The tarnished arrival of foldable mobile phones
2019 was expected to be the year of foldable phones. In February 2019, Samsung unveiled its first model in San Francisco: the Galaxy Fold, which it intended to start selling on April 26. But after leaving several test devices with American journalists and YouTubers specializing in technology, hopes for a smooth rollout were dashed and the company ended up delaying the start of sales until September. After just two days of use, the mobiles began to exhibit different problems with the screen: one of the handsets had a small bulge in the fold of the screen, and the screen of another began to switch off and on constantly.

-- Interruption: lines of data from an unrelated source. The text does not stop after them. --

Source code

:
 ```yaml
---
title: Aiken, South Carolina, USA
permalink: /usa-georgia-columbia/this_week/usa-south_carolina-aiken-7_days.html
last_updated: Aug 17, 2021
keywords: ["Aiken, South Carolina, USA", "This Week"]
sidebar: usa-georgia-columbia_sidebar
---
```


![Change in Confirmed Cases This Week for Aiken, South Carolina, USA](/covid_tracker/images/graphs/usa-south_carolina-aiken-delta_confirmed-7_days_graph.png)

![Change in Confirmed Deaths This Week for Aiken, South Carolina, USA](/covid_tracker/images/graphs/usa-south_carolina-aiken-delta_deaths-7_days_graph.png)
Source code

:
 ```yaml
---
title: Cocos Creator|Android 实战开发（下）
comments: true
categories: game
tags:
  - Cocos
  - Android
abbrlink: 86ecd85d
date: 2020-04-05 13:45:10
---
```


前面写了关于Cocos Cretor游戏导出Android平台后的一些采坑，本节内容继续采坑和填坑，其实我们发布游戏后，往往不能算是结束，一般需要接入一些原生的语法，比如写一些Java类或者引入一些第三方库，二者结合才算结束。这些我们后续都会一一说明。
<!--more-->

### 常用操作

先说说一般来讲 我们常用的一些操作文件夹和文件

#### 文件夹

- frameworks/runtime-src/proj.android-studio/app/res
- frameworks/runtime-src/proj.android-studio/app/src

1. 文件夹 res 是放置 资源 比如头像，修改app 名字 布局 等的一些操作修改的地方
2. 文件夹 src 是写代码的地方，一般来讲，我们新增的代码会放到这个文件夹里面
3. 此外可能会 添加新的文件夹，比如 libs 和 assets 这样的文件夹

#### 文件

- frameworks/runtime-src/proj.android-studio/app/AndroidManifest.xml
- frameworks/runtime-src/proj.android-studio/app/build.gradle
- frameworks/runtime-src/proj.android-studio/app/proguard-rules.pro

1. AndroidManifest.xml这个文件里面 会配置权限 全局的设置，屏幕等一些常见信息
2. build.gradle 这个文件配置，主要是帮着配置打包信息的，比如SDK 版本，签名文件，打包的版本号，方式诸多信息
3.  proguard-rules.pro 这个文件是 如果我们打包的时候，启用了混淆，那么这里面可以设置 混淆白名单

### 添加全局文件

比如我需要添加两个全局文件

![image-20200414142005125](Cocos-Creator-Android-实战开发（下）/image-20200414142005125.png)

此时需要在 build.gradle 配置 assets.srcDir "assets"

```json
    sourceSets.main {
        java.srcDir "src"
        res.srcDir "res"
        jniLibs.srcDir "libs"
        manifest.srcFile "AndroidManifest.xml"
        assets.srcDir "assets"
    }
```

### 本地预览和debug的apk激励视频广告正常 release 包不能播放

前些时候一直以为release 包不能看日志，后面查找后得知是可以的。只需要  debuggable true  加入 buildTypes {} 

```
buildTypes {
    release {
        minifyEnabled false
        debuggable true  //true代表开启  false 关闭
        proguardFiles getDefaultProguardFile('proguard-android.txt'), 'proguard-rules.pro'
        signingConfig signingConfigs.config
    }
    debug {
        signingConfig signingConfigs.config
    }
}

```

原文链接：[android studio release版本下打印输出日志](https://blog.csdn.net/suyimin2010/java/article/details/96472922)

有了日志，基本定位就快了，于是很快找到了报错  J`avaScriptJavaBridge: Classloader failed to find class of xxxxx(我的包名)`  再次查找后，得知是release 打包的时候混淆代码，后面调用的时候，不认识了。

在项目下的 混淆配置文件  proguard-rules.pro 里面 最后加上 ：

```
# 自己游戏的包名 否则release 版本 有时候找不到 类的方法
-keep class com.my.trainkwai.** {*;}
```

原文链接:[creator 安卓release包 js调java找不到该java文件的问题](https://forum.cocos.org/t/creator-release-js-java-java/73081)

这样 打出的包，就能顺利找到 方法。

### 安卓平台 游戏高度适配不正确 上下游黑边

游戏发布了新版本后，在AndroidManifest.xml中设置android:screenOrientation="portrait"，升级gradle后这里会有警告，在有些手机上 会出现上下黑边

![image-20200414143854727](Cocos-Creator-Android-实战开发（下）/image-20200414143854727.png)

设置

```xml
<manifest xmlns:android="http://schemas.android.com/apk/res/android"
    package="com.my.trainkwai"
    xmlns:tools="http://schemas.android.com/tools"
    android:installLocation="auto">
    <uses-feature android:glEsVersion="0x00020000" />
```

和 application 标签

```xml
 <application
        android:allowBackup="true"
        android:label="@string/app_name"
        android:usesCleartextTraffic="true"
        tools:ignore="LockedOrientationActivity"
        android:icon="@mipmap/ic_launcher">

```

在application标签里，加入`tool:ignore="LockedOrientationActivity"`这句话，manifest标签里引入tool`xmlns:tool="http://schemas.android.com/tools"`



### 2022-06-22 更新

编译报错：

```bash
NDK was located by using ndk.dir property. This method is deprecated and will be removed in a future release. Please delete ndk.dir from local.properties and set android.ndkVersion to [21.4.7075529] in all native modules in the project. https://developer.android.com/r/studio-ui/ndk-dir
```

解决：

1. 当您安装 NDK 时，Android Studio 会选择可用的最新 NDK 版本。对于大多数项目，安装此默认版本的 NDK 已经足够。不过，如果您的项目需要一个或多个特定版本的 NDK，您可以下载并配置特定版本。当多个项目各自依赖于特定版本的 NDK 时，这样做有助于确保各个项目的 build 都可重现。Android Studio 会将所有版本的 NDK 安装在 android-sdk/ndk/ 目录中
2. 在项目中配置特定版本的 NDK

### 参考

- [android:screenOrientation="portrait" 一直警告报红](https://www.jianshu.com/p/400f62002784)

This unforeseen event, together with the prohibitive prices for this type of handset —around 2,000 euros— called into question whether this type of mobile was ready to reach the market.
Nevertheless, the main manufacturers have followed Samsung’s lead and opted for telephones with large screens capable of being folded to reduce their size. In October, Huawei started selling the Huawei Mate X, its own foldable phone also equipped with 5G connectivity. More recently, Motorola has introduced a new version of the legendary Razr, this time without physical keys and with a foldable screen. Other companies such as Xiaomi, Oppo and TCL are also working on this type of device. Even Samsung is planning to launch the W20 5G, a model similar to the Galaxy Fold but with improvements in the folding system and the internal processors.
The biases and ethical dilemmas of facial recognition
2019 has also been the year in which the use of facial recognition began to be debated. In May, San Francisco became the first city in the United States to ban the use of this emerging technology by local authorities. The prohibition of this tool, which uses artificial intelligence to identify faces, reopened the discussion.
The technology is controversial because it is able to identify people in any context without them noticing and applies a series of biases. A study by the Georgetown Center for Privacy and Technology found that this tool used by various departments is more prone to make errors with African Americans.
Despite this, its use keeps growing. While in 2017 the market for facial recognition technology reached 1.4 billion dollars, Statista forecasts that in 2019 the figure will rise to 1.9 billion. And its growth is expected to continue, reaching 3.1 billion in 2022. Some authorities and institutions around the world are employing it in their projects. For example, the European Parliament has approved the creation of a biometric database using the fingerprint or face of the user for the more than 500 million inhabitants of the EU.
In contrast, some cities are considering following in the footsteps of San Francisco. Oakland and Berkeley in California and Somerville in Massachusetts are considering whether to ban the use of facial surveillance by the government. Meanwhile, some individuals have even taken action on their own. A man has sued the Welsh Police for taking a picture of his face with an automatic facial recognition system while doing some Christmas shopping.